(Records contained in a dataset)
---

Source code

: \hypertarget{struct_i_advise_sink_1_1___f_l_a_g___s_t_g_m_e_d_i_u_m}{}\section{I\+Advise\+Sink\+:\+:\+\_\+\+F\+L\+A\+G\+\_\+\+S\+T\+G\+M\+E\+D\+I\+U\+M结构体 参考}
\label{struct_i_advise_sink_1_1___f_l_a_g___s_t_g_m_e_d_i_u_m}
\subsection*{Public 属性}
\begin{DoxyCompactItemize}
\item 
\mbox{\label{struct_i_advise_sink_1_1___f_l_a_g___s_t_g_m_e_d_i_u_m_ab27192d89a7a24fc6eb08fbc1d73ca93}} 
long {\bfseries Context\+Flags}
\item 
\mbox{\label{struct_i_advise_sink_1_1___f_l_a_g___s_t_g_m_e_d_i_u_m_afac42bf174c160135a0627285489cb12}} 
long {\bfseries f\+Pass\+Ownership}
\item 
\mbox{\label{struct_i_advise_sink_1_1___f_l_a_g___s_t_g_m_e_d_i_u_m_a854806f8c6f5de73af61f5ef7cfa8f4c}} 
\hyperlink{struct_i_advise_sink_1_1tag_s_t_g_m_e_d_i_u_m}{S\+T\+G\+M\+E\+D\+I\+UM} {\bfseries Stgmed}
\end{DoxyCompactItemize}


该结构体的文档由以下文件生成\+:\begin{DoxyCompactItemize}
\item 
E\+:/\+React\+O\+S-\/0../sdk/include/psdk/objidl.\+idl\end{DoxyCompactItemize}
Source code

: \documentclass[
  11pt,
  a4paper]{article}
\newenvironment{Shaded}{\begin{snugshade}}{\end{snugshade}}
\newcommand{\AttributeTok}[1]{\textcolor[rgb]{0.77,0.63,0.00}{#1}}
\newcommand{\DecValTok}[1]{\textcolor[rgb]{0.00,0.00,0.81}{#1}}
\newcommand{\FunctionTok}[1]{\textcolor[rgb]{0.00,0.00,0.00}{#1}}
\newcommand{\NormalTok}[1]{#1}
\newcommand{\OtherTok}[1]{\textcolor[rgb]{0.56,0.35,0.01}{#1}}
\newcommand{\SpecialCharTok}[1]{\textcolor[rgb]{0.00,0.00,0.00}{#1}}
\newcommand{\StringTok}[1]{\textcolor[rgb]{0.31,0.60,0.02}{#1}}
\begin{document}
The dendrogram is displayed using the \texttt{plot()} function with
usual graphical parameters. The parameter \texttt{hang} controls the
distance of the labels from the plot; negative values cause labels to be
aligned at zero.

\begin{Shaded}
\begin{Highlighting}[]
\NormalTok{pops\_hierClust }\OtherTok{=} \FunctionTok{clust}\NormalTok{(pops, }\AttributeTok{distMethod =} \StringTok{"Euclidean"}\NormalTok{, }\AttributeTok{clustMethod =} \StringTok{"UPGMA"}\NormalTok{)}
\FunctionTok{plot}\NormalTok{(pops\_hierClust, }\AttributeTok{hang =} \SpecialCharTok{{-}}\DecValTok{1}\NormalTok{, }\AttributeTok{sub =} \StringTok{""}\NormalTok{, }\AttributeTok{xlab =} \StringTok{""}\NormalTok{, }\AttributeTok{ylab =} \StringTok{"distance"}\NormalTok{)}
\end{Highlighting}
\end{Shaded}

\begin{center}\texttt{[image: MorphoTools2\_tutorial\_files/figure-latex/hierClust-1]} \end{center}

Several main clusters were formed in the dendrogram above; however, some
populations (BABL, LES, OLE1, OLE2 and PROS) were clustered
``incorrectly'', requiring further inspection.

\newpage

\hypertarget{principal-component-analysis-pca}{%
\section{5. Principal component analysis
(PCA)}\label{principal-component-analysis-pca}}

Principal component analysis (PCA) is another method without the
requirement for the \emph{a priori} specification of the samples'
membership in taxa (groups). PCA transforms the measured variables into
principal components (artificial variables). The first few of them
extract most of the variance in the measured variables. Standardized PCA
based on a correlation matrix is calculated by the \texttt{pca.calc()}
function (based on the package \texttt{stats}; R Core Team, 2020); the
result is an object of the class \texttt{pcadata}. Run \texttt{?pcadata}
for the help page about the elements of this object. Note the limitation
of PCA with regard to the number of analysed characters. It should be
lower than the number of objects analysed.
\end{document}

---

WORK REQUEST - Beginning at the line with "requirement for the" and stopping after the line with "principal components (artificial", please write out every line of the data above exactly and nothing else.

ANSWER TO THIS PROBLEM -
requirement for the \emph{a priori} specification of the samples'
membership in taxa (groups). PCA transforms the measured variables into
principal components (artificial variables). The first few of them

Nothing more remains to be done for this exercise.